Hitler’s aggression against Czechoslovakia was based on a political calculation, not a military one. On a military calculation it was the lunacy which his generals held it to be. They, seeing only the military equation, were scared out of their wits and even conspired to overthrow him. Hjalmar Schacht too, the coolest of men – the financial genius who served many masters, financed German rearmament, mocked Hitler as he mocked everybody with his merciless drawing-room wit, but who did not leave the Nazi government until he was dismissed from it in January 1938 – bemoaned Chamberlain’s visit to Godesberg no less than the generals: Schacht said that Chamberlain could do nothing to prevent war and that Germany was therefore lost.
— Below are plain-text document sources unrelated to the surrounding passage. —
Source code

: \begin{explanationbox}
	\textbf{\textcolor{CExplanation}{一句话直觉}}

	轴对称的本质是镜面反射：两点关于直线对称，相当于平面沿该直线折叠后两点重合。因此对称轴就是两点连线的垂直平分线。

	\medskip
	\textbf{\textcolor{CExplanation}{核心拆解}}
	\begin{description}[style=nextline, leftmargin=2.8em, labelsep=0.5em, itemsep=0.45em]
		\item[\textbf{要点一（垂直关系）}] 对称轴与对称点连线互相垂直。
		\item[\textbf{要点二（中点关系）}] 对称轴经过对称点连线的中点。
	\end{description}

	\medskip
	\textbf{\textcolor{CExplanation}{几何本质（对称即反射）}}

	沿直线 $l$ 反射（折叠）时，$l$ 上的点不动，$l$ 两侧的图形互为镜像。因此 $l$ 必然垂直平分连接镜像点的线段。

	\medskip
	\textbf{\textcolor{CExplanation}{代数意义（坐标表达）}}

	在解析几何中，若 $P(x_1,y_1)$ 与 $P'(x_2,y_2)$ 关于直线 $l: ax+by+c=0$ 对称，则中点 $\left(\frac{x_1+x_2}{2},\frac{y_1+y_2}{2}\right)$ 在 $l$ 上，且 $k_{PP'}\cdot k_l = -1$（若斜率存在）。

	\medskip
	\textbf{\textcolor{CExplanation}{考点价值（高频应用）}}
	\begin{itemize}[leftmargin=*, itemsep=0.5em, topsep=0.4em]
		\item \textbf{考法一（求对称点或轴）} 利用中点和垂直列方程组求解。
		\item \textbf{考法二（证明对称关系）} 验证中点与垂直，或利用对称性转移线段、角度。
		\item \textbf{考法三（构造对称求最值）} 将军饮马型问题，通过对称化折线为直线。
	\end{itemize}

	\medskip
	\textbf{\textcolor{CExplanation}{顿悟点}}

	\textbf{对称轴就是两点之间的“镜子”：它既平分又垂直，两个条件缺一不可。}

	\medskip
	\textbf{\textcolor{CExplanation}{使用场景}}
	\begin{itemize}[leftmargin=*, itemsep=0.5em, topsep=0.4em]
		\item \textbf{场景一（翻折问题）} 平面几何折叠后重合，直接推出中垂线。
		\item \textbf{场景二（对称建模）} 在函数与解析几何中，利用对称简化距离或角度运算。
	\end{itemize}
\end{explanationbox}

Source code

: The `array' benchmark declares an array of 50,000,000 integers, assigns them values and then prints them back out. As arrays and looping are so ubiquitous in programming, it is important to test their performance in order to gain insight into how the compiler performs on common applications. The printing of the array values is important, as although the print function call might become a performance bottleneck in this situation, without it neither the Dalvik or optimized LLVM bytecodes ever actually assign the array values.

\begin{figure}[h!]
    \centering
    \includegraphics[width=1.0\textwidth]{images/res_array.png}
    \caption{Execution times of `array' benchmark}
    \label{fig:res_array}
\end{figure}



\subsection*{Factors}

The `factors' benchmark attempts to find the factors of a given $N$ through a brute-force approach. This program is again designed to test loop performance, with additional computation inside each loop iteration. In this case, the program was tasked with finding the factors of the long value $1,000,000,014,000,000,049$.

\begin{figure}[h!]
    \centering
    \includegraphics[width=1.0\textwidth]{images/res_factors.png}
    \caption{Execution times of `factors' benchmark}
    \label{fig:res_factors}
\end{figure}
It follows that Czechoslovakia’s allies’ own calculations were, militarily, wrong. Hitler’s political gamble came off not because France and Great Britain were militarily incapable but because they were strategically inept. The French army would have had little more on its hands than a promenade militaire, the one military performance which an out-of-date army can execute as well as an up-to-date one. In 1940 the French forces were destroyed in a few weeks by a weight of armour which in 1938 the Germans did not possess. It is moreover implausible to suppose that in 1938, with the Germans engaged in Czechoslovakia, with only five German regular divisions and seven others in the west, with the entire Luftwaffe committed in the east, with incomplete German defences described by General Jodl as a building site, and with the spur of a treaty obligation, the French army would have remained futilely static. However poor its leadership and equipment it could hardly have failed to do better than it did when war came; at least it could not have done worse.
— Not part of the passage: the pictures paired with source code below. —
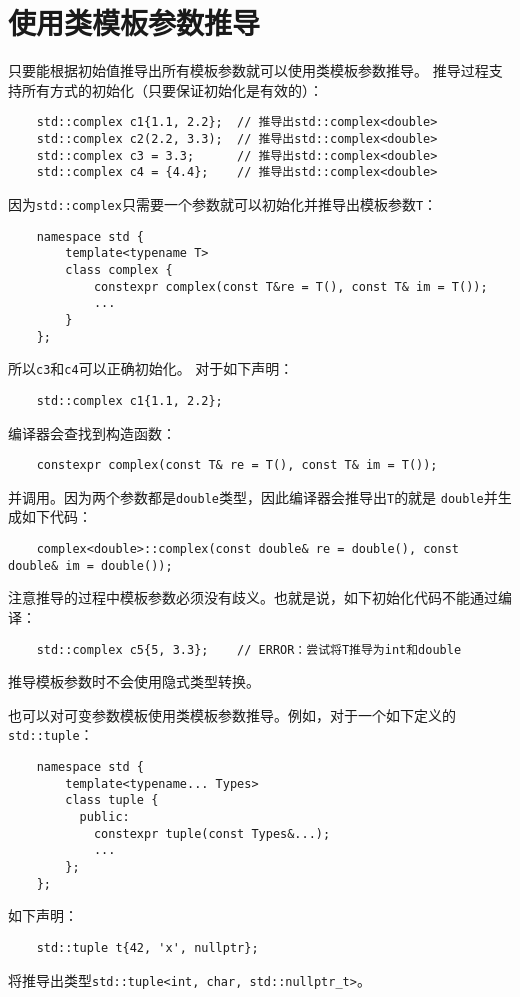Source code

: \section{使用类模板参数推导}
只要能根据初始值推导出所有模板参数就可以使用类模板参数推导。
推导过程支持所有方式的初始化（只要保证初始化是有效的）：
\begin{lstlisting}
    std::complex c1{1.1, 2.2};  // 推导出std::complex<double>
    std::complex c2(2.2, 3.3);  // 推导出std::complex<double>
    std::complex c3 = 3.3;      // 推导出std::complex<double>
    std::complex c4 = {4.4};    // 推导出std::complex<double>
\end{lstlisting}
因为\texttt{std::complex}只需要一个参数就可以初始化并推导出模板参数\texttt{T}：
\begin{lstlisting}
    namespace std {
        template<typename T>
        class complex {
            constexpr complex(const T&re = T(), const T& im = T());
            ...
        }
    };
\end{lstlisting}
所以\texttt{c3}和\texttt{c4}可以正确初始化。
对于如下声明：
\begin{lstlisting}
    std::complex c1{1.1, 2.2};
\end{lstlisting}
编译器会查找到构造函数：
\begin{lstlisting}
    constexpr complex(const T& re = T(), const T& im = T());
\end{lstlisting}
并调用。因为两个参数都是\texttt{double}类型，因此编译器会推导出\texttt{T}的就是
\texttt{double}并生成如下代码：
\begin{lstlisting}
    complex<double>::complex(const double& re = double(), const double& im = double());
\end{lstlisting}
注意推导的过程中模板参数必须没有歧义。也就是说，如下初始化代码不能通过编译：
\begin{lstlisting}
    std::complex c5{5, 3.3};    // ERROR：尝试将T推导为int和double
\end{lstlisting}
推导模板参数时不会使用隐式类型转换。

也可以对可变参数模板使用类模板参数推导。例如，对于一个如下定义的\texttt{std::tuple}：
\begin{lstlisting}
    namespace std {
        template<typename... Types>
        class tuple {
          public:
            constexpr tuple(const Types&...);
            ...
        };
    };
\end{lstlisting}
如下声明：
\begin{lstlisting}
    std::tuple t{42, 'x', nullptr};
\end{lstlisting}
将推导出类型\texttt{std::tuple<int, char, std::nullptr\_t>}。

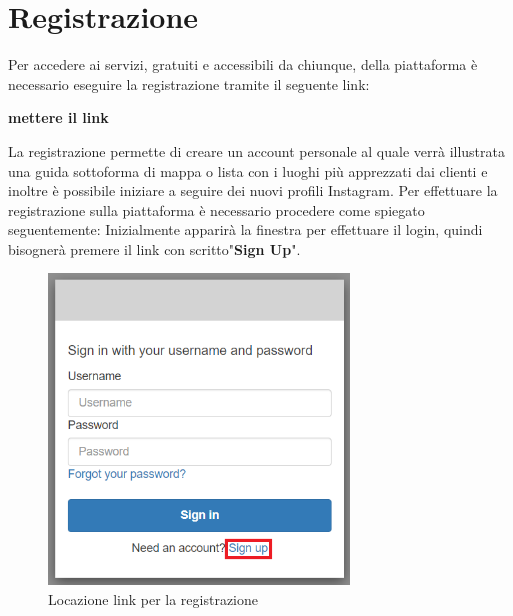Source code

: \section{Registrazione} {

Per accedere ai servizi, gratuiti e accessibili da chiunque, della piattaforma \platform è necessario eseguire la registrazione tramite il seguente link:
\begin{center}
    \textbf{mettere il link} 
\end{center} 
La registrazione permette di creare un account personale al quale verrà illustrata una guida sottoforma di mappa o lista con i luoghi più apprezzati dai clienti e 
inoltre è possibile iniziare a seguire dei nuovi profili Instagram. \aCapo
Per effettuare la registrazione sulla piattaforma \platform è necessario procedere come spiegato seguentemente: \aCapo 
Inizialmente apparirà la finestra per effettuare il login, quindi bisognerà premere il link con scritto"\textbf{Sign Up}".
\begin{figure}[H]
    \includegraphics[width=8cm]{sezioni/images/tasto-reg.png}
    \centering
    \caption{Locazione link per la registrazione}
\end{figure}

}
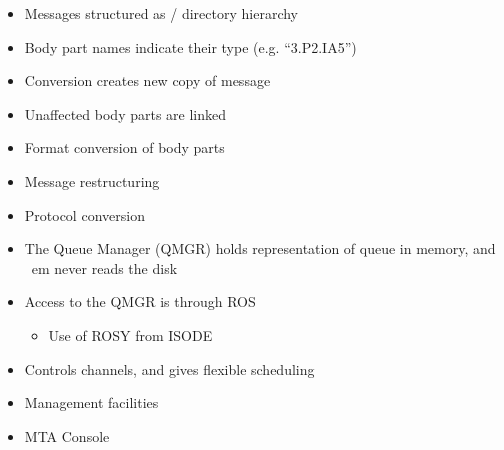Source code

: \begin {bwslide}
\begin {itemize}
\item Messages structured as \unix/ directory hierarchy

\item Body part names indicate their type (e.g. ``3.P2.IA5'')

\item Conversion creates new copy of message

\item Unaffected body parts  are linked

\item Format conversion of body parts

\item Message restructuring

\item Protocol conversion
\end {itemize}

\end {bwslide}


\begin {bwslide}

\begin {itemize}
\item The Queue Manager (QMGR) holds representation of queue in memory, and {\
em
never} reads the disk

\item Access to the QMGR is through ROS
\begin {itemize}
\item Use of ROSY from ISODE
\end {itemize}

\item Controls channels, and gives flexible scheduling

\item Management facilities

\item MTA Console
\end {itemize}


\end {bwslide}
The British case was different. The British army was irrelevant both in 1938 and 1940. Although its role in Europe’s wars in the twentieth century was to send troops and not, as in the past, find the money to subsidize the armies of other countries, Great Britain did not in fact equip itself with troops to send. It was therefore unable to contribute much more than a token to continental land warfare until it had raised a wartime army in wartime, fighting meanwhile defensive battles to gain the time to do this. Consequently the crucial issue was the defence of Great Britain itself and the crucial battle was the air battle of 1940.
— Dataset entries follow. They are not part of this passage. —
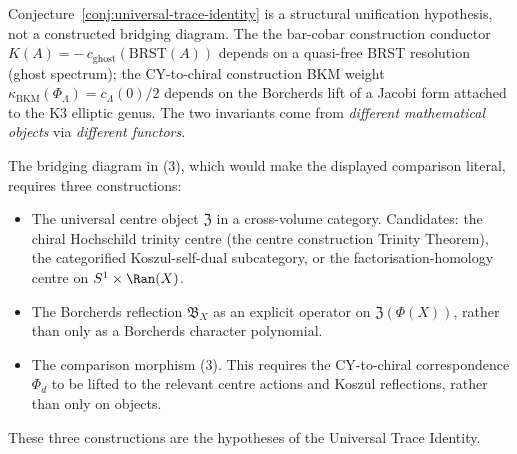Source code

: \begin{remark}
\label{rem:universal-trace-identity-bridge}
Conjecture~\ref{conj:universal-trace-identity} is a structural unification
hypothesis, not a constructed bridging diagram. The the bar-cobar construction conductor
$K(A) = -\,c_{\mathrm{ghost}}(\mathrm{BRST}(A))$ depends on a quasi-free
BRST resolution \textup{(}ghost spectrum\textup{);} the CY-to-chiral construction BKM
weight $\kappa_{\mathrm{BKM}}(\Phi_\Lambda) = c_\Lambda(0)/2$
depends on the Borcherds lift of a Jacobi form attached to the K$3$
elliptic genus. The two invariants come from \emph{different mathematical
objects} via \emph{different functors}.

The bridging diagram in (3), which would make the displayed comparison
literal, requires
three constructions:
\begin{itemize}
 \item The universal centre object $\mathfrak{Z}$ in a cross-volume
 category. Candidates: the chiral Hochschild trinity centre
 \textup{(}the centre construction Trinity Theorem\textup{),} the categorified
 Koszul-self-dual subcategory, or the factorisation-homology centre
 on $S^1 \times \Ran(X)$.
 \item The Borcherds reflection $\mathfrak{B}_X$ as an explicit operator
 on $\mathfrak{Z}(\Phi(X))$, rather than only as a Borcherds character
 polynomial.
 \item The comparison morphism (3). This requires the CY-to-chiral
 correspondence $\Phi_d$ to be lifted to the relevant centre actions and
 Koszul reflections, rather than only on objects.
\end{itemize}
These three constructions are the hypotheses of the Universal Trace
Identity.
\end{remark}

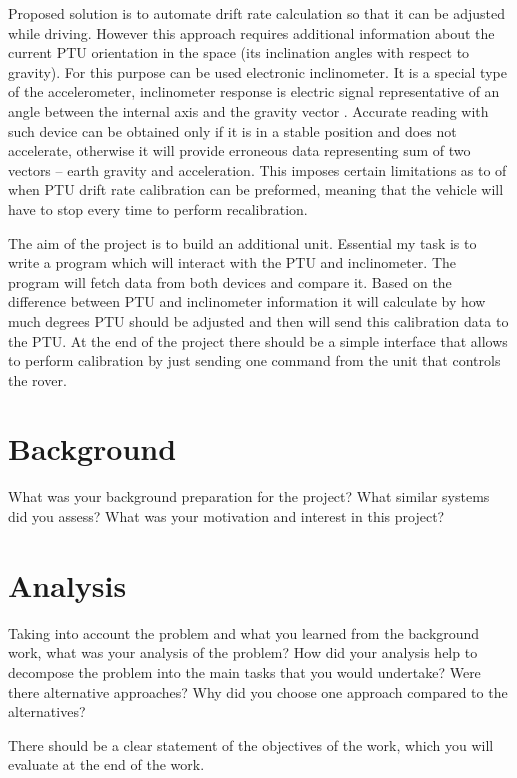 Proposed solution is to automate drift rate calculation so that it can be adjusted while driving. However this approach requires additional information about the current PTU orientation in the space (its inclination angles with respect to gravity). For this purpose can be used electronic inclinometer. It is a special type of the accelerometer, inclinometer response is electric signal representative of an angle between the internal axis and the gravity vector \cite{JacobFraden2010}. Accurate reading with such device can be obtained only if it is in a stable position and does not accelerate, otherwise it will provide erroneous data representing sum of two vectors – earth gravity and acceleration. This imposes certain limitations as to of when PTU drift rate calibration can be preformed, meaning that the vehicle will have to stop every time to perform recalibration.  

The aim of the project is to build an additional unit. Essential my task is to write a program which will interact with the PTU and inclinometer. The program will fetch data from both devices and compare it. Based on the difference between PTU and inclinometer information it will calculate by how much degrees PTU should be adjusted and then will send this calibration data to the PTU. At the end of the project there should be a simple interface that allows to perform calibration by just sending one command from the unit that controls the rover.

\section{Background}
What was your background preparation for the project? What similar systems did you assess? What was your motivation and interest in this project? 

   

\section{Analysis}
Taking into account the problem and what you learned from the background work, what was your analysis of the problem? How did your analysis help to decompose the problem into the main tasks that you would undertake? Were there alternative approaches? Why did you choose one approach compared to the alternatives? 

There should be a clear statement of the objectives of the work, which you will evaluate at the end of the work.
The British case for Munich has to be tested at two points – in 1939 when war in fact came and in 1940 when the crucial battle was fought. Rearmament was accelerated after Munich, although without much intensity until the fall of France (and Chamberlain) in 1940. Between Munich, when battle was refused, and September 1939, when it was accepted, Great Britain’s expenditure on armaments was one fifth of Germany’s. British fighter production was about half Germany’s. There was therefore no improvement in the British position relative to the German during these twelve months; in these respects the British position actually got worse. At the time of Munich the vital radar screen was incomplete; so it was a year later. The supplementary screen against low-flying aircraft, wholly non-existent in 1938, was still wholly non-existent in 1939.

If the British government feared defeat in 1938 it had even more reason to fear it a year later when the country’s defences were still ineffective against air raids and its aircraft, though more numerous and more modern, had declined in proportion to the German air force.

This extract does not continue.